Cuties Is Not Cute: DA:NCE Says Children Are Not Mini-Adults

NRB | September 22, 2020 | Equipping

By Mary Bawden

Cuties, a new film on Netflix, features hypersexualized 10- and 11-year-old girls with dance themes that groom youngsters for objectification in childification porn. It also emphasizes racial stereotypes that connect people of color to sexual exploitation.

In 2019, Netflix developed the original teen series Sex Education that featured nudity and numerous explicit sex scenes. And its original animated comedy series Big Mouth followed a group of seventh graders who engaged in masturbation and carried “hormone monsters” on their shoulders. If Netflix is concerned about children and is aware of research outcomes (have they asked national experts to review materials that are questionable prior to release?), why did they develop these shows?

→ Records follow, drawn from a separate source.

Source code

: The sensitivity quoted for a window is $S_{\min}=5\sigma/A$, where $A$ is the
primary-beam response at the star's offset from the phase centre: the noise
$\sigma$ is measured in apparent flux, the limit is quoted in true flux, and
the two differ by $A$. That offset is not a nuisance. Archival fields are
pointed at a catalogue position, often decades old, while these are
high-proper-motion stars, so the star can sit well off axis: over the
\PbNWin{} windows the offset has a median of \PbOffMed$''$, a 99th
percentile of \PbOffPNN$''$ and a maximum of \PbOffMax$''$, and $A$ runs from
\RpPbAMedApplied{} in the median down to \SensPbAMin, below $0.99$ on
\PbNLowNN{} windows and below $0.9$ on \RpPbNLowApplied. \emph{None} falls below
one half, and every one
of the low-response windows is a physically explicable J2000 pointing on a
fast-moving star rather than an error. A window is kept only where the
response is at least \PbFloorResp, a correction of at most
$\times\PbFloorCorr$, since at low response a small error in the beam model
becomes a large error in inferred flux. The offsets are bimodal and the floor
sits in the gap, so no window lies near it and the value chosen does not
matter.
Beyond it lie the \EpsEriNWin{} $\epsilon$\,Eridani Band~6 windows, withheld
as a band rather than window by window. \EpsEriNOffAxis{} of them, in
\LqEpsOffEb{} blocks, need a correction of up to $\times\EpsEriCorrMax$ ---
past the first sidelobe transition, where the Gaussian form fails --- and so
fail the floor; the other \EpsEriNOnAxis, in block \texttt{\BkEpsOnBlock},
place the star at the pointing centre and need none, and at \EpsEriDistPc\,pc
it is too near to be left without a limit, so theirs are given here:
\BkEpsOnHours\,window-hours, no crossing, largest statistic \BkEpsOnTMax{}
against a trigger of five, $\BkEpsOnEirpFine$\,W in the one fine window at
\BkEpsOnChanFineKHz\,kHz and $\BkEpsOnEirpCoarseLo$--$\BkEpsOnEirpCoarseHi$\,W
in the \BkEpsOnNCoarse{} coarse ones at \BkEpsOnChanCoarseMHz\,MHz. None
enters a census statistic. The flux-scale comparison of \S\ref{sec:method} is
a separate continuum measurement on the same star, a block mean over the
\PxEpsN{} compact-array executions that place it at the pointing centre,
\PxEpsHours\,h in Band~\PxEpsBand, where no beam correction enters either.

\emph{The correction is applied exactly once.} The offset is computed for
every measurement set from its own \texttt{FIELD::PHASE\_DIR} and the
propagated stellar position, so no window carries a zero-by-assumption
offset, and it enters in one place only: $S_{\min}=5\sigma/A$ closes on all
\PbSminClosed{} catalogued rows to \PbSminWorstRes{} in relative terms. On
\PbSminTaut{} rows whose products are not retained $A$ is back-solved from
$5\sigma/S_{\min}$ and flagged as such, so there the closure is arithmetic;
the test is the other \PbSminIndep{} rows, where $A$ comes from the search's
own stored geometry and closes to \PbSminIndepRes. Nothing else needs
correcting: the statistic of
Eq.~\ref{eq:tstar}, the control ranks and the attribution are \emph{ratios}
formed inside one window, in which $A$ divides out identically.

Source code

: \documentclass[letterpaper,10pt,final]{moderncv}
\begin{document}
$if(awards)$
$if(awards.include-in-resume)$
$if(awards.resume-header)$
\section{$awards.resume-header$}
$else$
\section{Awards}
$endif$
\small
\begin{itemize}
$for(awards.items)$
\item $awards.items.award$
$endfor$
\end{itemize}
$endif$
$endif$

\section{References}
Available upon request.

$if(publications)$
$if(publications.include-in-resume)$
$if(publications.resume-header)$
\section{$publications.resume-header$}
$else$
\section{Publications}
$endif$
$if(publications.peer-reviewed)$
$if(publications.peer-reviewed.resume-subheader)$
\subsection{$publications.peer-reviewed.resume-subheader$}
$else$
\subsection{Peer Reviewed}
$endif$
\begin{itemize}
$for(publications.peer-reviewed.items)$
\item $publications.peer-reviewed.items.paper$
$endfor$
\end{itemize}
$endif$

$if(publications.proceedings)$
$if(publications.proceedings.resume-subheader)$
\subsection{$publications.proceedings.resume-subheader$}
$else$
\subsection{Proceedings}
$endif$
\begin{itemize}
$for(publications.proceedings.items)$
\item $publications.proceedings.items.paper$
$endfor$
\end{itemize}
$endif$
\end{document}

Cuties describes itself as an empowering story of a young girl (Amy) who defies her “conservative family’s traditions” and joins a “dancing group.” It features explicit and erotic dance moves, such as twerking and gyrating accompanied by numerous, inappropriate views of little girls’ bodies. One scene shows Amy taking a picture of her crotch to send to her friends. In another scene, her pants are pulled down. The director, Maïmouna Doucouré,  says that the film is a commentary on the negative effects of hypersexualization. That doesn’t align with a protective mindset for children. If you have a genuine concern about the hypersexualization of girls in adult costumes, choreography and music, why do you put children of 10 and 11 in a film that does to them what you say you are concerned about?

What are we accepting?

Cuties is another example of normalizing adult content for children. We see children as mini-adults effectively blurring the lines between childhood and adulthood. Behind the cultural media invasion (of child exposure to adult topics) is the powerful porn industry. For children, porn exposure introduces and then divorces sex from personhood (humanity). It parades children as objects instead of embodied human beings with a dignity that integrates mind, body, and spirit. For developing boys and girls, the negative evidence-based outcomes of this kind of exposure are horrific: feelings of shame, appearance anxiety, eating disorders, low self-esteem, depression and anxiety, harmful beliefs about consent, relational dysfunction, and many others.

Cuties is soft-core porn. As adults, our culture has to decide what is most important: valuing & protecting children or making money at any cost.

Dance educator and author Mary Bawden received a BA in modern dance from UC Riverside, a MA from Hope University in Fullerton, California, and a California secondary teaching credential. In 2016, after leading a dance ministry at Trinity E Free Church in Redlands, California, for more than 20 years, she released a book on faith-based dance titled Dance is Prayer in Motion. For several years, Bawden has noticed that the culture around children’s dance has moved toward an unhealthy, harmful trend – the hypersexualization of children under 12 in adult costumes, choreography, and music. That focus translates into a desire to provide & advocate for healthy, age-appropriate, evidence-based materials to protect children and preserve the art of dance. That has led her to found DA:NCE (Dance Awareness: No Child Exploited).